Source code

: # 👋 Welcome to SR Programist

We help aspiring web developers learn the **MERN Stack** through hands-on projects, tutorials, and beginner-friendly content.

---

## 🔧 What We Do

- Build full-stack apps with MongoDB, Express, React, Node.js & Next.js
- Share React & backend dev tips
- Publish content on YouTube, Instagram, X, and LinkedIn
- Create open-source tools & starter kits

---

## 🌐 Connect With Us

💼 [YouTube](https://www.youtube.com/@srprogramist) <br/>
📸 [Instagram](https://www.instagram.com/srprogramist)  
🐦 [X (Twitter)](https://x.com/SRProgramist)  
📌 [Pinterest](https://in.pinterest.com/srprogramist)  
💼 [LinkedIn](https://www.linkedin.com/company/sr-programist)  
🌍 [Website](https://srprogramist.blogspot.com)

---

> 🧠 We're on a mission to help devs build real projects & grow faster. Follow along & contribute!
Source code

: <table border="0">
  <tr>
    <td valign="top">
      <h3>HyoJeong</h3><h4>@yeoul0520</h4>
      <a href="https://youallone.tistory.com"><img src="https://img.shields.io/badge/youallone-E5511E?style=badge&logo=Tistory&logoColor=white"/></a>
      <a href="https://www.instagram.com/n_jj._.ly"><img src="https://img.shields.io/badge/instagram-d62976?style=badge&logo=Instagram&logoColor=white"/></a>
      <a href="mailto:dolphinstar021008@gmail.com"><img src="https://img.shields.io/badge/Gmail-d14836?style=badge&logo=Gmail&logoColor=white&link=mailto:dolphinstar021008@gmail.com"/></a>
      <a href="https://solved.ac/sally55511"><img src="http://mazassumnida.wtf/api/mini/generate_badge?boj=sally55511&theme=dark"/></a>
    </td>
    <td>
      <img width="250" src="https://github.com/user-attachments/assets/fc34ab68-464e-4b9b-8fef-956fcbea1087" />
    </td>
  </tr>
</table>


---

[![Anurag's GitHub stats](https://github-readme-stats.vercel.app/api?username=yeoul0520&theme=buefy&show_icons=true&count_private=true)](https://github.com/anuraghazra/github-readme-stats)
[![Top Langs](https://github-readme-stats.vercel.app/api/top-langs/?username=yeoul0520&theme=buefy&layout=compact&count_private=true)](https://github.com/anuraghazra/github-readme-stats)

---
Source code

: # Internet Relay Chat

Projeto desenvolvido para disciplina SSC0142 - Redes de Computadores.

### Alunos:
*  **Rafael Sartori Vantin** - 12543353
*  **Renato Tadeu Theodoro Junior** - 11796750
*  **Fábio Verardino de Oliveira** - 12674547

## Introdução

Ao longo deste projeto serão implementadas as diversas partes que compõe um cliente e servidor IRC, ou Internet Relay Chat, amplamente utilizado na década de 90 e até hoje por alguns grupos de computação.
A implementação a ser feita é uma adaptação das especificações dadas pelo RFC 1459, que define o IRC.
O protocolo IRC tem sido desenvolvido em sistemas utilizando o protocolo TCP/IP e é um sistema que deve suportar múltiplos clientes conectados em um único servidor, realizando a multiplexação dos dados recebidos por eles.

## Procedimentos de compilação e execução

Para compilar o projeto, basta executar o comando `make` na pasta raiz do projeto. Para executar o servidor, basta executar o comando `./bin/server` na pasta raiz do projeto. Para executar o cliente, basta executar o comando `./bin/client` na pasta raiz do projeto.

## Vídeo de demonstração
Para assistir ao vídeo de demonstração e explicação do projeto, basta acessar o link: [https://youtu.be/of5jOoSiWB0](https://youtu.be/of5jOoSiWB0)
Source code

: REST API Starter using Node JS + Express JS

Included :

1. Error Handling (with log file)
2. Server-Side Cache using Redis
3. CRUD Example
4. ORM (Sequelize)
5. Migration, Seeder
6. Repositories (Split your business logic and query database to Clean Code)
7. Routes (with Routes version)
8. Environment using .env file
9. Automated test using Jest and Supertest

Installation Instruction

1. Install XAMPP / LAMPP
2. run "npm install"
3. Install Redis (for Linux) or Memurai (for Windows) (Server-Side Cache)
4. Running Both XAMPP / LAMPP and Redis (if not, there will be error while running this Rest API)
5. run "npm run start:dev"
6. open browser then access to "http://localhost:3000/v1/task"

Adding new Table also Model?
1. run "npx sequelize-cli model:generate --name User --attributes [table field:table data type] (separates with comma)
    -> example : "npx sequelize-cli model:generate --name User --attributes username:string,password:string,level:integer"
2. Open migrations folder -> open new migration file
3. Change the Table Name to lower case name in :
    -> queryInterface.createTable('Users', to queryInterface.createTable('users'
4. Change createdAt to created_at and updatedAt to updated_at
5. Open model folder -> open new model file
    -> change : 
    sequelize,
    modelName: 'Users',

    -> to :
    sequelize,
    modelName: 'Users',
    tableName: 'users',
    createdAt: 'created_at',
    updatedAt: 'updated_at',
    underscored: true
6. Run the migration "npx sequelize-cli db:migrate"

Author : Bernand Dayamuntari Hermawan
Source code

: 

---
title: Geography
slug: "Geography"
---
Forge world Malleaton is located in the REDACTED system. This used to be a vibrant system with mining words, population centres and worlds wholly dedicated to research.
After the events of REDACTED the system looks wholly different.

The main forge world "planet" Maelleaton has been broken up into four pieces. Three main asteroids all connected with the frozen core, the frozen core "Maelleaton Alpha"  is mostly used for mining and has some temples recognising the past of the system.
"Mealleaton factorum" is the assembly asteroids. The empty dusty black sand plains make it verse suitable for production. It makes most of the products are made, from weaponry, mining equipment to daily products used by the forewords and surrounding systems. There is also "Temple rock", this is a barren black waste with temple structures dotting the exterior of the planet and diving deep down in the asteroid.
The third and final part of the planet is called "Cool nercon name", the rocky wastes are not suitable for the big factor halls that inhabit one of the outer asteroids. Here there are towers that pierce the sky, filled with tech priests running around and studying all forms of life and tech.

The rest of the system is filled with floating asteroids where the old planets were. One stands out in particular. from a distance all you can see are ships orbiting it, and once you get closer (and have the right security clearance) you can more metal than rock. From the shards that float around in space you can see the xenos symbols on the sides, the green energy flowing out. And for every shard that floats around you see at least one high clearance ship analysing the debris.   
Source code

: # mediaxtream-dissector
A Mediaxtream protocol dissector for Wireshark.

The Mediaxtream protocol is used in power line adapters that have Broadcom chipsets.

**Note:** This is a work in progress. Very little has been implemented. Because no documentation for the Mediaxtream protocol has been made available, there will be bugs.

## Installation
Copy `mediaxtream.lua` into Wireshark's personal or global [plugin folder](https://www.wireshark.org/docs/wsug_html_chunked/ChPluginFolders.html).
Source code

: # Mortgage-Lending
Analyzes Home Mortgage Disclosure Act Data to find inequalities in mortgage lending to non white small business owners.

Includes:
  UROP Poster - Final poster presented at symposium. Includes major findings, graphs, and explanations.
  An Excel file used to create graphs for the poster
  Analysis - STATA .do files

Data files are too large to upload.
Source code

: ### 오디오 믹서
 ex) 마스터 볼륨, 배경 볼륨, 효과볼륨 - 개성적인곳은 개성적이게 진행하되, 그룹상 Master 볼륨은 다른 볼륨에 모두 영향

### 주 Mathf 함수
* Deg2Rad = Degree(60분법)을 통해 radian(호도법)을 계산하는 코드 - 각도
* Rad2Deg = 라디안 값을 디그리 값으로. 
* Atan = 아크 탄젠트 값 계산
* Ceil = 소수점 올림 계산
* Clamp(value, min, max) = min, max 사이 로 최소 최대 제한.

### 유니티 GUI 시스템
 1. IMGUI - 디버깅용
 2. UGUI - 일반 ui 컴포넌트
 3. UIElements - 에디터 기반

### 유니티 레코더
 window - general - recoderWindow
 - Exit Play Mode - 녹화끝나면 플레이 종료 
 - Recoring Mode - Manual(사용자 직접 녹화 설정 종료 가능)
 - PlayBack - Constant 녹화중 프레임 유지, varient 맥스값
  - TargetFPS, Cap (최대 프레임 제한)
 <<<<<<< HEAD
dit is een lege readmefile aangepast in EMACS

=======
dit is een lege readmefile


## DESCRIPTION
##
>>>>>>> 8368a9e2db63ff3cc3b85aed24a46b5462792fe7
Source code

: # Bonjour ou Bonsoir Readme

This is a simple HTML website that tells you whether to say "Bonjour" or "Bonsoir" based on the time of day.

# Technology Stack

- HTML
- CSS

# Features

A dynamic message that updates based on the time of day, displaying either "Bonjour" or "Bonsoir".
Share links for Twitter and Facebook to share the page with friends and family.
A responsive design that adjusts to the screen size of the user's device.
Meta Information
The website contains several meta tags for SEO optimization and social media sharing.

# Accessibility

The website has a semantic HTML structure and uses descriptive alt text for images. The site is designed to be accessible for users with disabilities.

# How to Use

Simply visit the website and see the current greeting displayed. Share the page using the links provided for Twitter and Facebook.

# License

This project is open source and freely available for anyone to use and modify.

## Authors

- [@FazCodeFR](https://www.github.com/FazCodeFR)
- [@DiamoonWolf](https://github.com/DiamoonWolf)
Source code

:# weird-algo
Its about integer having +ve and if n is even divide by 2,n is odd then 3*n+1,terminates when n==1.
──────────────────────────────
** YOUR GOAL **
Each line in the listing above that includes the word "filled" needs to be copied out.

** WRITTEN RESPONSE **
The third and final part of the planet is called "Cool nercon name", the rocky wastes are not suitable for the big factor halls that inhabit one of the outer asteroids. Here there are towers that pierce the sky, filled with tech priests running around and studying all forms of life and tech.
The rest of the system is filled with floating asteroids where the old planets were. One stands out in particular. from a distance all you can see are ships orbiting it, and once you get closer (and have the right security clearance) you can more metal than rock. From the shards that float around in space you can see the xenos symbols on the sides, the green energy flowing out. And for every shard that floats around you see at least one high clearance ship analysing the debris.   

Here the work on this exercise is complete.